*** Records to process Section Begins ***

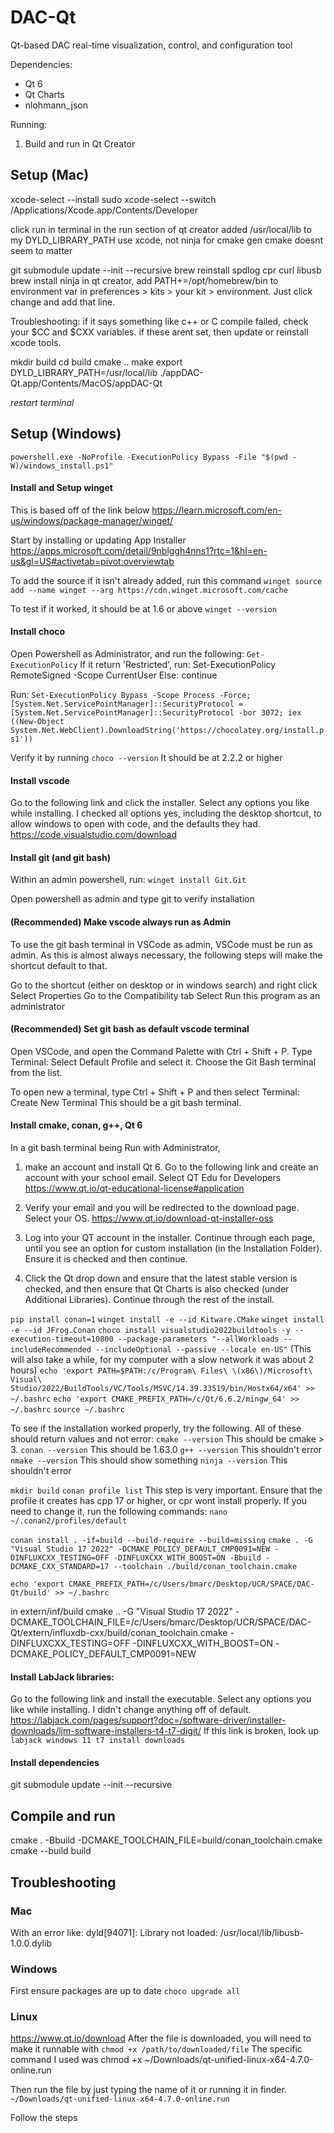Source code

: # DAC-Qt
Qt-based DAC real-time visualization, control, and configuration tool

Dependencies:
- Qt 6
- Qt Charts
- nlohmann_json

Running:
1. Build and run in Qt Creator

## Setup (Mac)
xcode-select --install
sudo xcode-select --switch /Applications/Xcode.app/Contents/Developer
<!-- sudo xcode-select -s /Applications/Xcode.app -->
click run in terminal in the run section of qt creator
added /usr/local/lib to my DYLD_LIBRARY_PATH
use xcode, not ninja for cmake gen
cmake doesnt seem to matter

git submodule update --init --recursive
brew reinstall spdlog cpr curl libusb
brew install ninja
in qt creator, add PATH+=/opt/homebrew/bin to environment var in preferences > kits > your kit > environment. Just click change and add that line.

Troubleshooting:
if it says something like c++ or C compile failed, check your $CC and $CXX variables. if these arent set, then update or reinstall xcode tools.

mkdir build
cd build
cmake ..
make
export DYLD_LIBRARY_PATH=/usr/local/lib
./appDAC-Qt.app/Contents/MacOS/appDAC-Qt

*restart terminal*

## Setup (Windows)

```powershell.exe -NoProfile -ExecutionPolicy Bypass -File "$(pwd -W)/windows_install.ps1"```

#### Install and Setup winget
This is based off of the link below
https://learn.microsoft.com/en-us/windows/package-manager/winget/

Start by installing or updating App Installer
https://apps.microsoft.com/detail/9nblggh4nns1?rtc=1&hl=en-us&gl=US#activetab=pivot:overviewtab

To add the source if it isn't already added, run this command
```winget source add --name winget --arg https://cdn.winget.microsoft.com/cache```

To test if it worked, it should be at 1.6 or above
```winget --version```

#### Install choco
Open Powershell as Administrator, and run the following:
```Get-ExecutionPolicy```
If it return 'Restricted', run:
    Set-ExecutionPolicy RemoteSigned -Scope CurrentUser
Else:
    continue

Run:
```Set-ExecutionPolicy Bypass -Scope Process -Force; [System.Net.ServicePointManager]::SecurityProtocol = [System.Net.ServicePointManager]::SecurityProtocol -bor 3072; iex ((New-Object System.Net.WebClient).DownloadString('https://chocolatey.org/install.ps1'))```

Verify it by running
```choco --version```
It should be at 2.2.2 or higher

#### Install vscode
Go to the following link and click the installer. 
Select any options you like while installing. 
I checked all options yes, including the desktop shortcut, to allow windows to open with code, and the defaults they had.
https://code.visualstudio.com/download

#### Install git (and git bash)
Within an admin powershell, run:
    ```winget install Git.Git```

Open powershell as admin and type git to verify installation

#### (Recommended) Make vscode always run as Admin
To use the git bash terminal in VSCode as admin, VSCode must be run as admin.
As this is almost always necessary, the following steps will make the shortcut default to that.

Go to the shortcut (either on desktop or in windows search) and right click 
Select Properties
Go to the Compatibility tab
Select Run this program as an administrator

#### (Recommended) Set git bash as default vscode terminal
Open VSCode, and open the Command Palette with Ctrl + Shift + P.
Type Terminal: Select Default Profile and select it.
Choose the Git Bash terminal from the list.

To open new a terminal, type Ctrl + Shift + P and then select Terminal: Create New Terminal
This should be a git bash terminal.

#### Install cmake, conan, g++, Qt 6 
In a git bash terminal being Run with Administrator,
1. make an account and install Qt 6. Go to the following link and create an account with your school email. Select QT Edu for Developers
https://www.qt.io/qt-educational-license#application

2. Verify your email and you will be redirected to the download page. Select your OS.
https://www.qt.io/download-qt-installer-oss

3. Log into your QT account in the installer. Continue through each page, until you see an option for custom installation (in the Installation Folder). Ensure it is checked and then continue.

4. Click the Qt drop down and ensure that the latest stable version is checked, and then ensure that Qt Charts is also checked (under Additional Libraries). Continue through the rest of the install.

```pip install conan=1```
```winget install -e --id Kitware.CMake```
```winget install -e --id JFrog.Conan```
```choco install visualstudio2022buildtools -y --execution-timeout=10800 --package-parameters "--allWorkloads --includeRecommended --includeOptional --passive --locale en-US"``` (This will also take a while, for my computer with a slow network it was about 2 hours)
```echo 'export PATH=$PATH:/c/Program\ Files\ \(x86\)/Microsoft\ Visual\ Studio/2022/BuildTools/VC/Tools/MSVC/14.39.33519/bin/Hostx64/x64' >> ~/.bashrc```
```echo 'export CMAKE_PREFIX_PATH=/c/Qt/6.6.2/mingw_64' >> ~/.bashrc```
```source ~/.bashrc```

To see if the installation worked properly, try the following. All of these should return values and not error:
```cmake --version```
This should be cmake > 3.
```conan --version```
This should be 1.63.0
```g++ --version```
This shouldn't error
```nmake --version```
This should show something
```ninja --version```
This shouldn't error

```mkdir build```
```conan profile list```
This step is very important. Ensure that the profile it creates has cpp 17 or higher, or cpr wont install properly. If you need to change it, run the following commands:
```nano ~/.conan2/profiles/default```

```conan install . -if=build --build-require --build=missing```
```cmake . -G "Visual Studio 17 2022" -DCMAKE_POLICY_DEFAULT_CMP0091=NEW -DINFLUXCXX_TESTING=OFF -DINFLUXCXX_WITH_BOOST=ON -Bbuild -DCMAKE_CXX_STANDARD=17 --toolchain ./build/conan_toolchain.cmake```

```echo 'export CMAKE_PREFIX_PATH=/c/Users/bmarc/Desktop/UCR/SPACE/DAC-Qt/build' >> ~/.bashrc```


in extern/inf/build
cmake .. -G "Visual Studio 17 2022" -DCMAKE_TOOLCHAIN_FILE=/c/Users/bmarc/Desktop/UCR/SPACE/DAC-Qt/extern/influxdb-cxx/build/conan_toolchain.cmake -DINFLUXCXX_TESTING=OFF -DINFLUXCXX_WITH_BOOST=ON -DCMAKE_POLICY_DEFAULT_CMP0091=NEW


#### Install LabJack libraries:
Go to the following link and install the executable. 
Select any options you like while installing. I didn't change anything off of default.
https://labjack.com/pages/support?doc=/software-driver/installer-downloads/ljm-software-installers-t4-t7-digit/
If this link is broken, look up `labjack windows 11 t7 install downloads`

#### Install dependencies
git submodule update --init --recursive

## Compile and run
cmake . -Bbuild -DCMAKE_TOOLCHAIN_FILE=build/conan_toolchain.cmake
cmake --build build



## Troubleshooting

### Mac
With an error like: dyld[94071]: Library not loaded: /usr/local/lib/libusb-1.0.0.dylib

### Windows
First ensure packages are up to date
```choco upgrade all```



### Linux
https://www.qt.io/download
After the file is downloaded, you will need to make it runnable with
```chmod +x /path/to/downloaded/file```
The specific command I used was chmod +x ~/Downloads/qt-unified-linux-x64-4.7.0-online.run

Then run the file by just typing the name of it or running it in finder.
```~/Downloads/qt-unified-linux-x64-4.7.0-online.run```

Follow the steps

*** Records to process Section Ends ***

### Problem to solve:
Whenever a line above includes the string "email", copy it.

### Output of the task:
1. make an account and install Qt 6. Go to the following link and create an account with your school email. Select QT Edu for Developers
2. Verify your email and you will be redirected to the download page. Select your OS.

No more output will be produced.